* _RECORDS SHOWN_
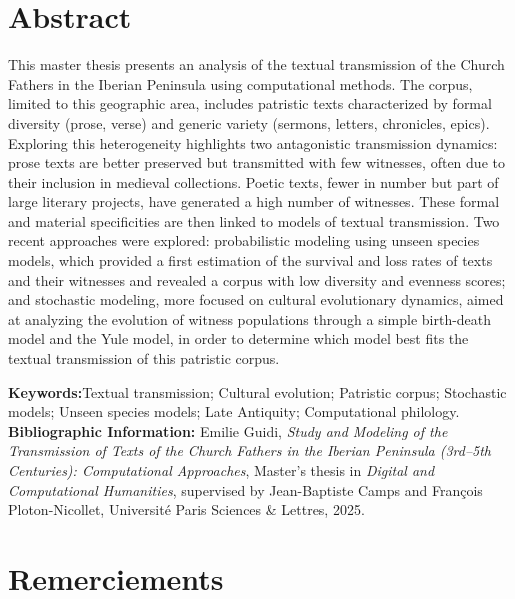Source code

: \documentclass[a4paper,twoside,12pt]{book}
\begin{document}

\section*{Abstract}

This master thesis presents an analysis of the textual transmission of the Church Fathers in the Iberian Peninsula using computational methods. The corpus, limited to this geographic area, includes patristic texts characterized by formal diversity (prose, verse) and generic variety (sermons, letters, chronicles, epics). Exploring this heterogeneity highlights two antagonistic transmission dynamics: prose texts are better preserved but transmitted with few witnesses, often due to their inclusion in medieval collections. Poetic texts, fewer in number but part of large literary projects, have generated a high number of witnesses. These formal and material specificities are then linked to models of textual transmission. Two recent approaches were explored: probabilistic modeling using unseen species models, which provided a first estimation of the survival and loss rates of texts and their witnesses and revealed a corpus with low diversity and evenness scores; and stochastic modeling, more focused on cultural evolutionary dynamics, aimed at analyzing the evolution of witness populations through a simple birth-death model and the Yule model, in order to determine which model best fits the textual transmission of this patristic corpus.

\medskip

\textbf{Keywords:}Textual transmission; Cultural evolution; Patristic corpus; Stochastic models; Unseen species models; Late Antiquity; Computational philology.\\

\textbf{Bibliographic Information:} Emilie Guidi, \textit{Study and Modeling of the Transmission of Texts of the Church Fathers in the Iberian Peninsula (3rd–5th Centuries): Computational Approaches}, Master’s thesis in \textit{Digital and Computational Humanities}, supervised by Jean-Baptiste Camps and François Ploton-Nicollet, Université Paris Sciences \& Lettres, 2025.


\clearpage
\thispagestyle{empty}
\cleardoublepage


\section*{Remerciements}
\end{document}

--

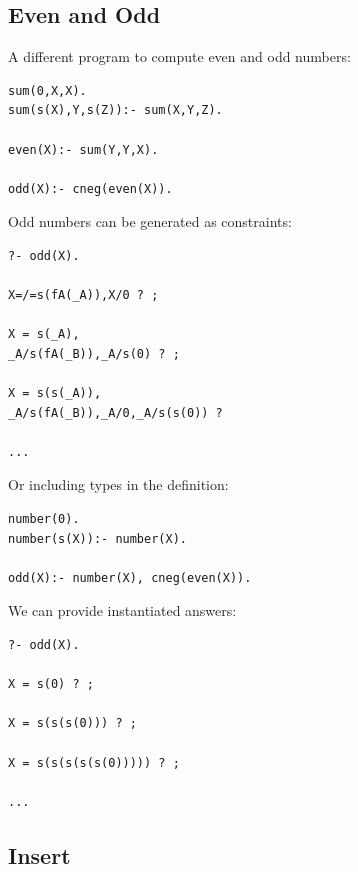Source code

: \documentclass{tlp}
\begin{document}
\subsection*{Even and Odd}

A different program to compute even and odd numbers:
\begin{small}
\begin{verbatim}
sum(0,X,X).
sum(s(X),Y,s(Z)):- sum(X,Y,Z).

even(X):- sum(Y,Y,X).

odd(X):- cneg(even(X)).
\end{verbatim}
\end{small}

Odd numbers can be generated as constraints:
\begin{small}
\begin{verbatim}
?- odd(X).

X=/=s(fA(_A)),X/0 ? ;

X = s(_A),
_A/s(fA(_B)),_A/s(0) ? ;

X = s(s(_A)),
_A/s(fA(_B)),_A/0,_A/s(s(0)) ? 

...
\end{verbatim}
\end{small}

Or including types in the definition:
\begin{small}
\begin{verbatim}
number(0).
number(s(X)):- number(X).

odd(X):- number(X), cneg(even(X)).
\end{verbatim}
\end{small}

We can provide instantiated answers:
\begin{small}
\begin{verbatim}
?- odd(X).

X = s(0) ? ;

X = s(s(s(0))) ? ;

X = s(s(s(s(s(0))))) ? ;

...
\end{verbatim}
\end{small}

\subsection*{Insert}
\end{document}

* _WORK REQUEST_
Looking at the data above, count every line holding the word "documentclass" and state only the count.

* _RESPONSE BELOW_
2